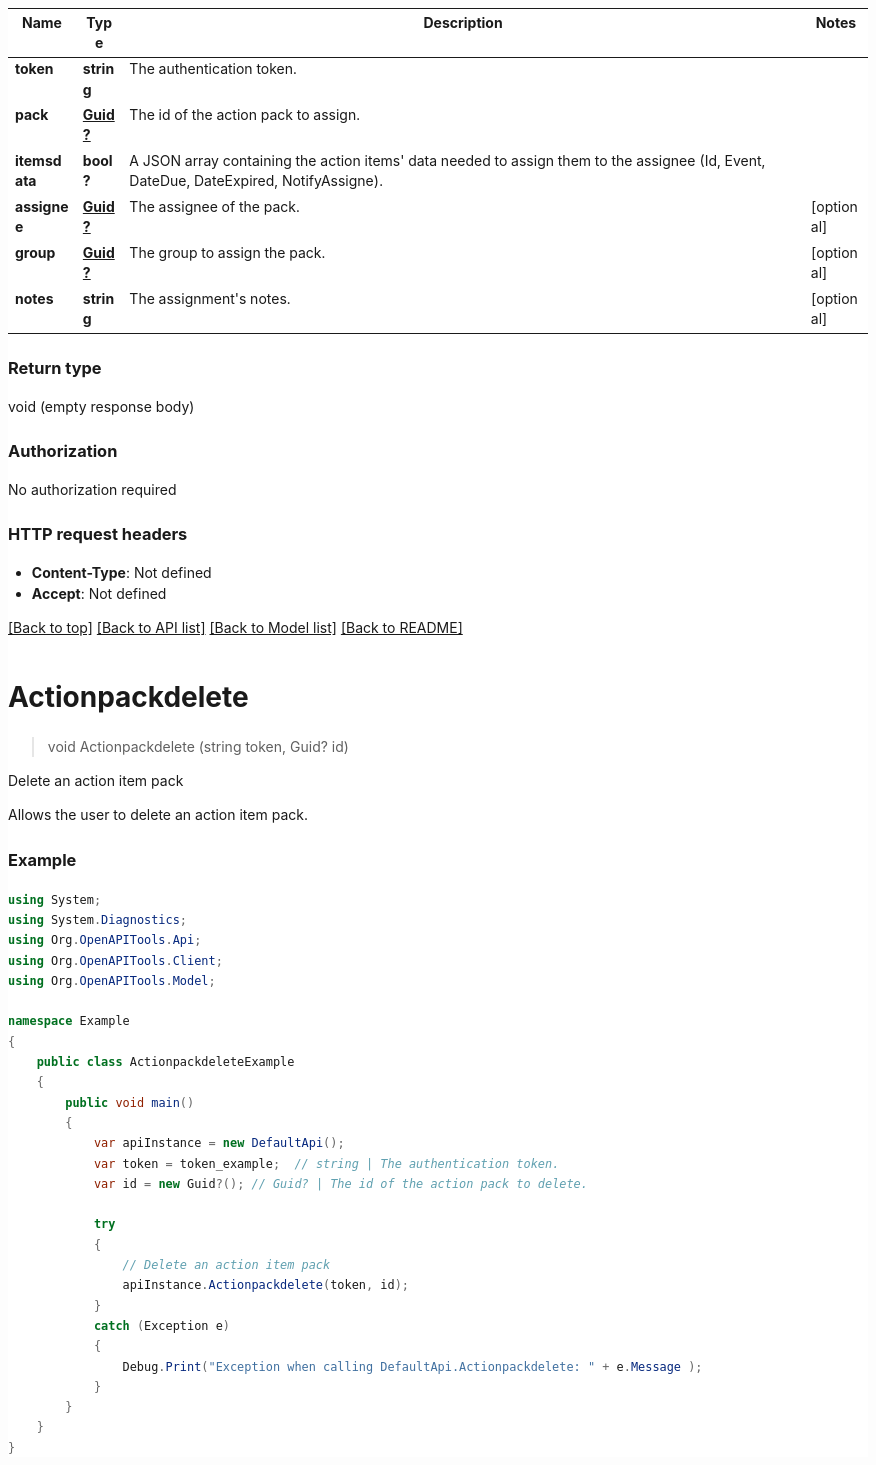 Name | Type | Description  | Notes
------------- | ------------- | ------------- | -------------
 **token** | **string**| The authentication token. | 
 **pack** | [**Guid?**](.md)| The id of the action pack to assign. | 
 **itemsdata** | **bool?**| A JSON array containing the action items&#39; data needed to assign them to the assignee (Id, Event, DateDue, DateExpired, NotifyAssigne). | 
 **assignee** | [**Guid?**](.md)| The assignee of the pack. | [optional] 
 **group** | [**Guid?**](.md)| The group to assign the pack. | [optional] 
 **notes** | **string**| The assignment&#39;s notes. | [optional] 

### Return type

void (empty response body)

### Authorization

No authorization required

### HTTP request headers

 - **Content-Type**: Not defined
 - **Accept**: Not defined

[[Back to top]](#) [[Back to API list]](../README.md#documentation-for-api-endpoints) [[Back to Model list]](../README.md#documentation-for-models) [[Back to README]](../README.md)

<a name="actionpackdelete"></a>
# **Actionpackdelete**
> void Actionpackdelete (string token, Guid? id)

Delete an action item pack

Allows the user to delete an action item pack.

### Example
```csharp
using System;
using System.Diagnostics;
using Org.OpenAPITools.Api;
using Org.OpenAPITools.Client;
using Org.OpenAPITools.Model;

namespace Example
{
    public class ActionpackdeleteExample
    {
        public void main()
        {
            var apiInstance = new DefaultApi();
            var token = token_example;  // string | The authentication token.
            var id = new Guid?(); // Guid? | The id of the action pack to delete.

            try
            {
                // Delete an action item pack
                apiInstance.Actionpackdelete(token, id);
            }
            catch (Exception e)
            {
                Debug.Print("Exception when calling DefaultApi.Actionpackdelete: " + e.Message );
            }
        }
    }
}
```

==

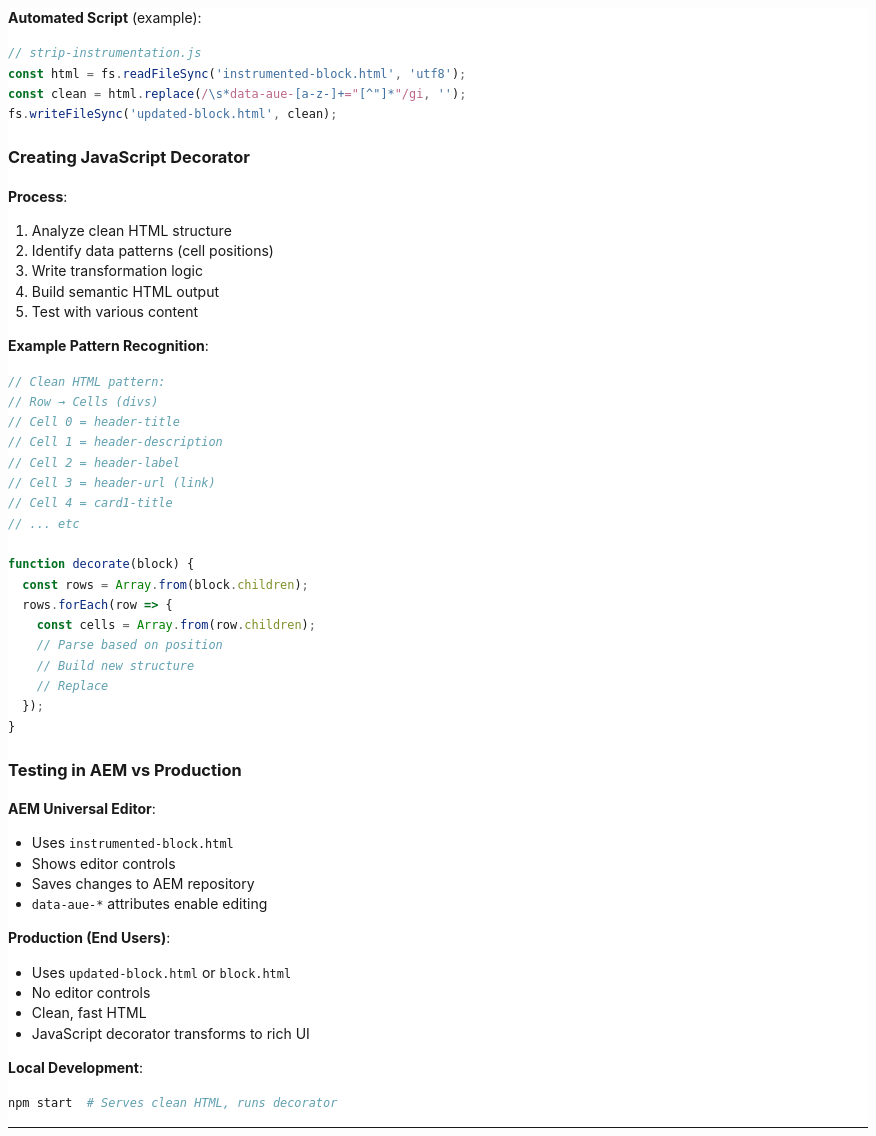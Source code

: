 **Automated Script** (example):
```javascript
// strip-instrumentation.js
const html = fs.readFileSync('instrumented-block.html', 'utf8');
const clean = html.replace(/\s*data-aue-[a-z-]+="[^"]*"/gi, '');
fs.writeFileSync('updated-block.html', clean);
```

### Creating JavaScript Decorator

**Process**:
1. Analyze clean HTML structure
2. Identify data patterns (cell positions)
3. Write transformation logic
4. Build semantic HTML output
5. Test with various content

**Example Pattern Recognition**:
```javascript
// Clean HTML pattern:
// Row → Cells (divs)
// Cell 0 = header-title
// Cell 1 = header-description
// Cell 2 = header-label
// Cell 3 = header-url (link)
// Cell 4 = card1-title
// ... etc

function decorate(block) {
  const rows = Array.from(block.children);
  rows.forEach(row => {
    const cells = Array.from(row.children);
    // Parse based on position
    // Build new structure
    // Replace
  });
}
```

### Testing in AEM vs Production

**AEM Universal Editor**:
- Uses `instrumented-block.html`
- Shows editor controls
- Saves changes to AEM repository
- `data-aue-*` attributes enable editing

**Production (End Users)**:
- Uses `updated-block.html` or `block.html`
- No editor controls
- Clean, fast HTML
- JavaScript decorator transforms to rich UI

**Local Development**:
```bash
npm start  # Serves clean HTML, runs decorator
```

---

• WORK TASK: Above are the records; copy exactly the lines from the one with "Name | Type" through the one with "- **Accept**: Not defined", including both, and nothing more. Leave out pictures.

• RESULT BELOW:
 Name | Type | Description  | Notes
------------- | ------------- | ------------- | -------------
 **token** | **string**| The authentication token. | 
 **pack** | [**Guid?**](.md)| The id of the action pack to assign. | 
 **itemsdata** | **bool?**| A JSON array containing the action items&#39; data needed to assign them to the assignee (Id, Event, DateDue, DateExpired, NotifyAssigne). | 
 **assignee** | [**Guid?**](.md)| The assignee of the pack. | [optional] 
 **group** | [**Guid?**](.md)| The group to assign the pack. | [optional] 
 **notes** | **string**| The assignment&#39;s notes. | [optional] 

### Return type

void (empty response body)

### Authorization

No authorization required

### HTTP request headers

 - **Content-Type**: Not defined
 - **Accept**: Not defined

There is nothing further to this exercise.